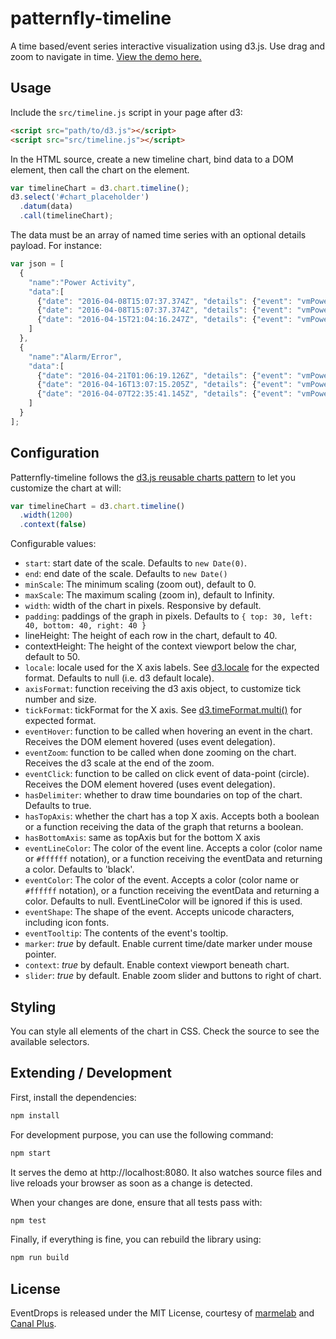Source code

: patternfly-timeline
==========

A time based/event series interactive visualization using d3.js. Use drag and zoom to navigate in time. [View the demo here.](https://rawgit.com/patternfly/patternfly-timeline/master-dist/demo/)

## Usage

Include the `src/timeline.js` script in your page after d3:

```html
<script src="path/to/d3.js"></script>
<script src="src/timeline.js"></script>
```



In the HTML source, create a new timeline chart, bind data to a DOM element, then call the chart on the element.

```js
var timelineChart = d3.chart.timeline();
d3.select('#chart_placeholder')
  .datum(data)
  .call(timelineChart);
```

The data must be an array of named time series with an optional details payload. For instance:

```js
var json = [
  {
    "name":"Power Activity",
    "data":[
      {"date": "2016-04-08T15:07:37.374Z", "details": {"event": "vmPowerOn", "object": "vmName"}},
      {"date": "2016-04-08T15:07:37.374Z", "details": {"event": "vmPowerOn", "object": "vmName"}},
      {"date": "2016-04-15T21:04:16.247Z", "details": {"event": "vmPowerOn", "object": "vmName"}}
    ]
  },
  {
    "name":"Alarm/Error",
    "data":[
      {"date": "2016-04-21T01:06:19.126Z", "details": {"event": "vmPowerOn", "object": "vmName"}},
      {"date": "2016-04-16T13:07:15.205Z", "details": {"event": "vmPowerOff", "object": "hostName"}},
      {"date": "2016-04-07T22:35:41.145Z", "details": {"event": "vmPowerOff", "object": "hostName"}}
    ]
  }
];
```

## Configuration

Patternfly-timeline follows the [d3.js reusable charts pattern](http://bost.ocks.org/mike/chart/) to let you customize the chart at will:

```js
var timelineChart = d3.chart.timeline()
  .width(1200)
  .context(false)
```

Configurable values:

  - `start`: start date of the scale. Defaults to `new Date(0)`.
  - `end`: end date of the scale. Defaults to `new Date()`
  - `minScale`: The minimum scaling (zoom out), default to 0.
  - `maxScale`: The maximum scaling (zoom in), default to Infinity.
  - `width`: width of the chart in pixels. Responsive by default.
  - `padding`: paddings of the graph in pixels. Defaults to `{ top: 30, left: 40, bottom: 40, right: 40 }`
  - lineHeight: The height of each row in the chart, default to 40.
  - contextHeight: The height of the context viewport below the char, default to 50.
  - `locale`: locale used for the X axis labels. See [d3.locale](https://github.com/mbostock/d3/wiki/Localization#locale) for the expected format. Defaults to null (i.e. d3 default locale).
  - `axisFormat`: function receiving the d3 axis object, to customize tick number and size.
  - `tickFormat`: tickFormat for the X axis. See [d3.timeFormat.multi()](https://github.com/mbostock/d3/wiki/Time-Formatting#format_multi) for expected format.
  - `eventHover`: function to be called when hovering an event in the chart. Receives the DOM element hovered (uses event delegation).
  - `eventZoom`: function to be called when done zooming on the chart. Receives the d3 scale at the end of the zoom.
  - `eventClick`: function to be called on click event of data-point (circle). Receives the DOM element hovered (uses event delegation).
  - `hasDelimiter`: whether to draw time boundaries on top of the chart. Defaults to true.
  - `hasTopAxis`: whether the chart has a top X axis. Accepts both a boolean or a function receiving the data of the graph that returns a boolean.
  - `hasBottomAxis`: same as topAxis but for the bottom X axis
  - `eventLineColor`: The color of the event line. Accepts a color (color name or `#ffffff` notation), or a function receiving the eventData and returning a color. Defaults to 'black'.
  - `eventColor`: The color of the event. Accepts a color (color name or `#ffffff` notation), or a function receiving the eventData and returning a color. Defaults to null. EventLineColor will be ignored if this is used.
  - `eventShape`: The shape of the event. Accepts unicode characters, including icon fonts.
  - `eventTooltip`: The contents of the event's tooltip.
  - `marker`: *true* by default. Enable current time/date marker under mouse pointer.
  - `context`: *true* by default. Enable context viewport beneath chart.
  - `slider`: *true* by default. Enable zoom slider and buttons to right of chart.

## Styling

You can style all elements of the chart in CSS. Check the source to see the available selectors.

## Extending / Development

First, install the dependencies:

```sh
npm install
```

For development purpose, you can use the following command:

``` sh
npm start
```

It serves the demo at http://localhost:8080. It also watches source files and live
reloads your browser as soon as a change is detected.

When your changes are done, ensure that all tests pass with:

``` sh
npm test
```

Finally, if everything is fine, you can rebuild the library using:

``` sh
npm run build
```

## License

EventDrops is released under the MIT License, courtesy of [marmelab](http://marmelab.com) and [Canal Plus](https://github.com/canalplus).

··········

AIM OF THE EXERCISE: Would you return the material above exactly, apart from its pictures?

WRITTEN RESPONSE:
Source code

: patternfly-timeline
==========

A time based/event series interactive visualization using d3.js. Use drag and zoom to navigate in time. [View the demo here.](https://rawgit.com/patternfly/patternfly-timeline/master-dist/demo/)

## Usage

Include the `src/timeline.js` script in your page after d3:

```html
<script src="path/to/d3.js"></script>
<script src="src/timeline.js"></script>
```



In the HTML source, create a new timeline chart, bind data to a DOM element, then call the chart on the element.

```js
var timelineChart = d3.chart.timeline();
d3.select('#chart_placeholder')
  .datum(data)
  .call(timelineChart);
```

The data must be an array of named time series with an optional details payload. For instance:

```js
var json = [
  {
    "name":"Power Activity",
    "data":[
      {"date": "2016-04-08T15:07:37.374Z", "details": {"event": "vmPowerOn", "object": "vmName"}},
      {"date": "2016-04-08T15:07:37.374Z", "details": {"event": "vmPowerOn", "object": "vmName"}},
      {"date": "2016-04-15T21:04:16.247Z", "details": {"event": "vmPowerOn", "object": "vmName"}}
    ]
  },
  {
    "name":"Alarm/Error",
    "data":[
      {"date": "2016-04-21T01:06:19.126Z", "details": {"event": "vmPowerOn", "object": "vmName"}},
      {"date": "2016-04-16T13:07:15.205Z", "details": {"event": "vmPowerOff", "object": "hostName"}},
      {"date": "2016-04-07T22:35:41.145Z", "details": {"event": "vmPowerOff", "object": "hostName"}}
    ]
  }
];
```

## Configuration

Patternfly-timeline follows the [d3.js reusable charts pattern](http://bost.ocks.org/mike/chart/) to let you customize the chart at will:

```js
var timelineChart = d3.chart.timeline()
  .width(1200)
  .context(false)
```

Configurable values:

  - `start`: start date of the scale. Defaults to `new Date(0)`.
  - `end`: end date of the scale. Defaults to `new Date()`
  - `minScale`: The minimum scaling (zoom out), default to 0.
  - `maxScale`: The maximum scaling (zoom in), default to Infinity.
  - `width`: width of the chart in pixels. Responsive by default.
  - `padding`: paddings of the graph in pixels. Defaults to `{ top: 30, left: 40, bottom: 40, right: 40 }`
  - lineHeight: The height of each row in the chart, default to 40.
  - contextHeight: The height of the context viewport below the char, default to 50.
  - `locale`: locale used for the X axis labels. See [d3.locale](https://github.com/mbostock/d3/wiki/Localization#locale) for the expected format. Defaults to null (i.e. d3 default locale).
  - `axisFormat`: function receiving the d3 axis object, to customize tick number and size.
  - `tickFormat`: tickFormat for the X axis. See [d3.timeFormat.multi()](https://github.com/mbostock/d3/wiki/Time-Formatting#format_multi) for expected format.
  - `eventHover`: function to be called when hovering an event in the chart. Receives the DOM element hovered (uses event delegation).
  - `eventZoom`: function to be called when done zooming on the chart. Receives the d3 scale at the end of the zoom.
  - `eventClick`: function to be called on click event of data-point (circle). Receives the DOM element hovered (uses event delegation).
  - `hasDelimiter`: whether to draw time boundaries on top of the chart. Defaults to true.
  - `hasTopAxis`: whether the chart has a top X axis. Accepts both a boolean or a function receiving the data of the graph that returns a boolean.
  - `hasBottomAxis`: same as topAxis but for the bottom X axis
  - `eventLineColor`: The color of the event line. Accepts a color (color name or `#ffffff` notation), or a function receiving the eventData and returning a color. Defaults to 'black'.
  - `eventColor`: The color of the event. Accepts a color (color name or `#ffffff` notation), or a function receiving the eventData and returning a color. Defaults to null. EventLineColor will be ignored if this is used.
  - `eventShape`: The shape of the event. Accepts unicode characters, including icon fonts.
  - `eventTooltip`: The contents of the event's tooltip.
  - `marker`: *true* by default. Enable current time/date marker under mouse pointer.
  - `context`: *true* by default. Enable context viewport beneath chart.
  - `slider`: *true* by default. Enable zoom slider and buttons to right of chart.

## Styling

You can style all elements of the chart in CSS. Check the source to see the available selectors.

## Extending / Development

First, install the dependencies:

```sh
npm install
```

For development purpose, you can use the following command:

``` sh
npm start
```

It serves the demo at http://localhost:8080. It also watches source files and live
reloads your browser as soon as a change is detected.

When your changes are done, ensure that all tests pass with:

``` sh
npm test
```

Finally, if everything is fine, you can rebuild the library using:

``` sh
npm run build
```

## License

EventDrops is released under the MIT License, courtesy of [marmelab](http://marmelab.com) and [Canal Plus](https://github.com/canalplus).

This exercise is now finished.